-- Opening Marker --

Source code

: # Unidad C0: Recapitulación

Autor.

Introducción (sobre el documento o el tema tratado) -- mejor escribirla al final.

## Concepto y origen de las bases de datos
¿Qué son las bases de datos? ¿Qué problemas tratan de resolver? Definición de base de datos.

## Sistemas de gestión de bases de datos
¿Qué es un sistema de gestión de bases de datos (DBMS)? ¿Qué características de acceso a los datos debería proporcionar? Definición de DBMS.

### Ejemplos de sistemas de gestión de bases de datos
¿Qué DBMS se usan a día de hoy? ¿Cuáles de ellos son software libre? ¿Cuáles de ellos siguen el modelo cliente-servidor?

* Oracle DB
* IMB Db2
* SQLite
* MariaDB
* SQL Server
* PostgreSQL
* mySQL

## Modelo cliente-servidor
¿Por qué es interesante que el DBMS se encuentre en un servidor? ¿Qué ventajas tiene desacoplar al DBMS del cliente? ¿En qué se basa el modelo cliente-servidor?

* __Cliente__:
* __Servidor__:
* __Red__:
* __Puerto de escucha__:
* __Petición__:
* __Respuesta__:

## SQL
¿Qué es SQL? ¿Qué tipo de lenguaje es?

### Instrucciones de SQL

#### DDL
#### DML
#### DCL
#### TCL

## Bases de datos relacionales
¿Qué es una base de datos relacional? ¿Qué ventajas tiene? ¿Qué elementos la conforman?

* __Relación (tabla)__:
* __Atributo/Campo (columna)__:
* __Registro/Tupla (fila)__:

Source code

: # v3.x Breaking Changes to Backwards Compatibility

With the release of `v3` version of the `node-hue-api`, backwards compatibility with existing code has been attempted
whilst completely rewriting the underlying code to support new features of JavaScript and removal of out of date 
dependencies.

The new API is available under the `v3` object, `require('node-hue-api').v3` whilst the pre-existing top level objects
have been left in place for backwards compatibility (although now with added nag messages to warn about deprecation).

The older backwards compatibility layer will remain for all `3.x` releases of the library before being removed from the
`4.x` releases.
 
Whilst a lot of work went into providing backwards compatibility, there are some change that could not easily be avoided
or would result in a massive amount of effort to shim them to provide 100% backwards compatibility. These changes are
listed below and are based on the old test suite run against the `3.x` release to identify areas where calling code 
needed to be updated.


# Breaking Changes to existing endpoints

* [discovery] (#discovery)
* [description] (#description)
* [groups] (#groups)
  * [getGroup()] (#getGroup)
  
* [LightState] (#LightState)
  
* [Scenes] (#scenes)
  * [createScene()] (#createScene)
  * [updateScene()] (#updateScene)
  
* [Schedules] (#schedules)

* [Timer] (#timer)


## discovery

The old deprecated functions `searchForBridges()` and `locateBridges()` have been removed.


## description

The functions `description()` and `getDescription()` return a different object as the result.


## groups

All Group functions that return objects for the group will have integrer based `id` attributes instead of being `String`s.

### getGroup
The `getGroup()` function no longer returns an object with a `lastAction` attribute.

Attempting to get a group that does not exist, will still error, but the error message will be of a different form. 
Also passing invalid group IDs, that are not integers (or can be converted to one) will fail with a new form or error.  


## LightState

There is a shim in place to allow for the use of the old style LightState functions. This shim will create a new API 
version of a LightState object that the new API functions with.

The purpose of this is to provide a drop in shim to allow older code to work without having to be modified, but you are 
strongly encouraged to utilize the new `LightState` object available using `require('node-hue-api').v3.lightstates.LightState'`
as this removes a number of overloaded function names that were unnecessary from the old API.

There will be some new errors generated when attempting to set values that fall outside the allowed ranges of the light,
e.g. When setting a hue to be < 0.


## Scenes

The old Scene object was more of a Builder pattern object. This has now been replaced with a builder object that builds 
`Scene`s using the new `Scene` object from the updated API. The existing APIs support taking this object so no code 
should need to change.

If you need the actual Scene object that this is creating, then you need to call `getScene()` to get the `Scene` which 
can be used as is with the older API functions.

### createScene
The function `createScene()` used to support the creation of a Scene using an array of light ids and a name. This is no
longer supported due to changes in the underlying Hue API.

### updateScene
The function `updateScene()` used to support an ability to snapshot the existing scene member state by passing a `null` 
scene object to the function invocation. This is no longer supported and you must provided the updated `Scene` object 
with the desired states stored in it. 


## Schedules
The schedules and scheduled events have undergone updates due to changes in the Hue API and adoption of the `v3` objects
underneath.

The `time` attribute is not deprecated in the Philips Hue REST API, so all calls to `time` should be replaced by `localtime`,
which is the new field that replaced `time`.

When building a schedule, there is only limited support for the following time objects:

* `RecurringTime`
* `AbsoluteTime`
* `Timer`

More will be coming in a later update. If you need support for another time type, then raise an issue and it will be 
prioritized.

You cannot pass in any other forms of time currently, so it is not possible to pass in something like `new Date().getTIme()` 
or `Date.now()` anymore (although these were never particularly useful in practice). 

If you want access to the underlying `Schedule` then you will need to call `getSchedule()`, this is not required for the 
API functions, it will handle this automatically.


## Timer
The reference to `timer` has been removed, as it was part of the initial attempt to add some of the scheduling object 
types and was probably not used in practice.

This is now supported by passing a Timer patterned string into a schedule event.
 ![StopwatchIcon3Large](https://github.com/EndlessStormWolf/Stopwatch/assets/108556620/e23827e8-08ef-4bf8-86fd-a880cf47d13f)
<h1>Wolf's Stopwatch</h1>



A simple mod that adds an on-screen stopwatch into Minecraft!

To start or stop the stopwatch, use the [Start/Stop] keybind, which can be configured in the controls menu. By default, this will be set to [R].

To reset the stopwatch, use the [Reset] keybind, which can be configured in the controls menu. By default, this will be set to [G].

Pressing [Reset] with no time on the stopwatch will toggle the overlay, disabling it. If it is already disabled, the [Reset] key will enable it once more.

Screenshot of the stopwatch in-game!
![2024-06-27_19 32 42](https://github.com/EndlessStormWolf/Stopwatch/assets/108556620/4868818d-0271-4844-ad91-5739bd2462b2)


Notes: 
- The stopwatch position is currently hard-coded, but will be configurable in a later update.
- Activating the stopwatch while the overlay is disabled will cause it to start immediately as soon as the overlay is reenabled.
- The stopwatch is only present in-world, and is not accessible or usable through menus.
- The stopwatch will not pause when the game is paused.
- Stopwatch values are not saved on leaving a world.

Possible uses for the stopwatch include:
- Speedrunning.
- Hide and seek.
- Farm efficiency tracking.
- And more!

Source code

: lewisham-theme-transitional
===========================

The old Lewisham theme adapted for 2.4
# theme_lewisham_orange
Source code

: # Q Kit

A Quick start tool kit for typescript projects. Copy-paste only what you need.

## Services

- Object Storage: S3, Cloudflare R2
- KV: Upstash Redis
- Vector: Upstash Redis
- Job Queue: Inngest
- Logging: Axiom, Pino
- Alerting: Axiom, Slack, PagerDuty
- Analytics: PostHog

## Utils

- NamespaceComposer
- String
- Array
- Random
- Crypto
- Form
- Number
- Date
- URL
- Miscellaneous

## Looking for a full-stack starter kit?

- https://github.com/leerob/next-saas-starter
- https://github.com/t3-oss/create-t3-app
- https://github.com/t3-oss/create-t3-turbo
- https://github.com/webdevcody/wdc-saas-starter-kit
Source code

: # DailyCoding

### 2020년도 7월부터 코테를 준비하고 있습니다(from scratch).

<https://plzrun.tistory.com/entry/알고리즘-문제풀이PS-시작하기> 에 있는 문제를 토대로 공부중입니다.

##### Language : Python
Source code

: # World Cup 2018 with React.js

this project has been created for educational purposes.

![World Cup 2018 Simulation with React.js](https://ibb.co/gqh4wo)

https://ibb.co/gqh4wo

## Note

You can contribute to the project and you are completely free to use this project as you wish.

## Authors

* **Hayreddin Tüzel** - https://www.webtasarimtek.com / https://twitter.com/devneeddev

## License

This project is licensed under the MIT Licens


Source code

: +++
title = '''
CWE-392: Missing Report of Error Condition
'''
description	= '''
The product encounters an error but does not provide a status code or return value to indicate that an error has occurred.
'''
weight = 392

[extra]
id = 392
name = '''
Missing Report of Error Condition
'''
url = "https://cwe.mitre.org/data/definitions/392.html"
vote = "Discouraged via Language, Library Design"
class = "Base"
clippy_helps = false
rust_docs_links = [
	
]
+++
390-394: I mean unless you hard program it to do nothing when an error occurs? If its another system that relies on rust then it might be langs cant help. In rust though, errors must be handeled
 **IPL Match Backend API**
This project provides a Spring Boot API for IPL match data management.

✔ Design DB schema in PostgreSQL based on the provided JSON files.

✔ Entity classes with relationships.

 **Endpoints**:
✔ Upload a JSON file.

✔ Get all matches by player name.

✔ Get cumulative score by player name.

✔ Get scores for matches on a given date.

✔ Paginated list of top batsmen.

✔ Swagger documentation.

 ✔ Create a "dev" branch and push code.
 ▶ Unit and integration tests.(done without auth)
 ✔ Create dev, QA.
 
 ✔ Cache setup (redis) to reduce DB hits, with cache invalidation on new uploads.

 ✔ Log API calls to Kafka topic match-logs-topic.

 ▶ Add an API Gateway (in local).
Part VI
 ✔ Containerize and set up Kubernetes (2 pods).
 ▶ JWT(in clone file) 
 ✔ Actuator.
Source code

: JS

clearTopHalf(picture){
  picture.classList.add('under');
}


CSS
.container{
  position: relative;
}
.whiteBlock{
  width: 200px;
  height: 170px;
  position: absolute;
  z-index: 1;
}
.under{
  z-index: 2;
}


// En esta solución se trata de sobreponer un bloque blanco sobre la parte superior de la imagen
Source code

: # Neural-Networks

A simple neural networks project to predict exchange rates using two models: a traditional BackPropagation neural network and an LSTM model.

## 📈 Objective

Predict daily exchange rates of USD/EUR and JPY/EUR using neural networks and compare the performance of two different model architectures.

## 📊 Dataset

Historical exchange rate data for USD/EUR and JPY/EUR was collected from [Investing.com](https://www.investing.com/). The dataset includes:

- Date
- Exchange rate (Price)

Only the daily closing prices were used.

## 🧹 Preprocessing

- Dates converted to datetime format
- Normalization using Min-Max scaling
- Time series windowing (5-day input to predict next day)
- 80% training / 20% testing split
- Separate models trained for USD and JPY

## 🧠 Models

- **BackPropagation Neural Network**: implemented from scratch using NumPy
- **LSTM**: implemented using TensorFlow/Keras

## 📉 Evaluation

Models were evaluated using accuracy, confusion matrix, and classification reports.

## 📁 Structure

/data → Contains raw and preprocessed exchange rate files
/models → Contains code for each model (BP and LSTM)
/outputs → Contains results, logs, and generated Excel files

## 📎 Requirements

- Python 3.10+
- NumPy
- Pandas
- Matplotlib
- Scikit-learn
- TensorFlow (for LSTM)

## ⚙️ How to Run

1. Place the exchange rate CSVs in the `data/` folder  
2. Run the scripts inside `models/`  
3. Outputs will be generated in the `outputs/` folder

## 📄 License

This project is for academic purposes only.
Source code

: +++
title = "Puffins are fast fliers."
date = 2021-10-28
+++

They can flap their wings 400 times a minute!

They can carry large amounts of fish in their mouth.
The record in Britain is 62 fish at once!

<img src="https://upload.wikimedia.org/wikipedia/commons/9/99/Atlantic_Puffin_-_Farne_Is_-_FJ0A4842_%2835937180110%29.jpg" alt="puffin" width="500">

-- Closing Marker --

DIRECTIONS
Which lines in the records above contain the word "currently"? Return each of them.

SOLUTION TO THE PROBLEM
You cannot pass in any other forms of time currently, so it is not possible to pass in something like `new Date().getTIme()` 
- The stopwatch position is currently hard-coded, but will be configurable in a later update.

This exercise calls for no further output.